EXERCISE AIM
Within the material below, locate the line with "Como e instalar" and the line with "A versão do samba utilizada será a **4.18.6**", then return those two lines and all lines between them, exactly as written.

GIVEN INFORMATION
● ● ● ●

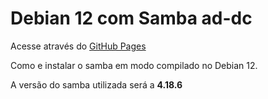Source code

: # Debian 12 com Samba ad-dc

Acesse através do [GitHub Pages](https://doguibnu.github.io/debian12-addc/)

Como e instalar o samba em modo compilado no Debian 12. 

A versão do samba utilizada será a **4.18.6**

● ● ● ●

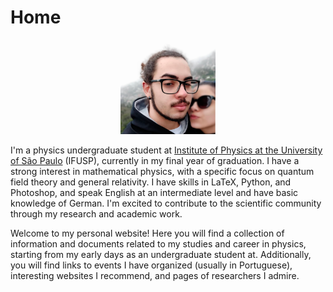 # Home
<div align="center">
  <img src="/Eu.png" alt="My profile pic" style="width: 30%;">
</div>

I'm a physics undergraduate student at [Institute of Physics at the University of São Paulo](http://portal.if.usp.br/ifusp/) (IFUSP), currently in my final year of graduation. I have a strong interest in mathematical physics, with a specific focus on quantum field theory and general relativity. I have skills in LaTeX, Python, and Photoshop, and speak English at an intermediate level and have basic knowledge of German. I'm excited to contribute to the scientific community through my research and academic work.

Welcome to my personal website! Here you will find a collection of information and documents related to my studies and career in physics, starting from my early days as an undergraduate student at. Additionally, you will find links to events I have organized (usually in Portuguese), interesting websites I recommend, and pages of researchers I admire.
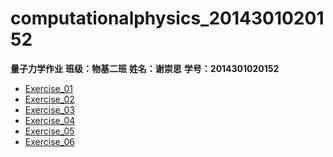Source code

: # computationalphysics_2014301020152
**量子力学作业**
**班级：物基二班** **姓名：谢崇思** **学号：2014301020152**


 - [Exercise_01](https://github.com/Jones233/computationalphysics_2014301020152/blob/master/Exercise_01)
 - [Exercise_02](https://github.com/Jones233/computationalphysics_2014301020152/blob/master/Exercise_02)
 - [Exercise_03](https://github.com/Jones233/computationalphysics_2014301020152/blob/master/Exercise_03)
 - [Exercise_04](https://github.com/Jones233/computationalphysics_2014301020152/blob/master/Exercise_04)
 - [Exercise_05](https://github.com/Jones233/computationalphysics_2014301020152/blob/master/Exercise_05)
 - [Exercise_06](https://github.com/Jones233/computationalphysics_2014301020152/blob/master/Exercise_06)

● ● ● ●

FINAL ANSWER
Como e instalar o samba em modo compilado no Debian 12. 

A versão do samba utilizada será a **4.18.6**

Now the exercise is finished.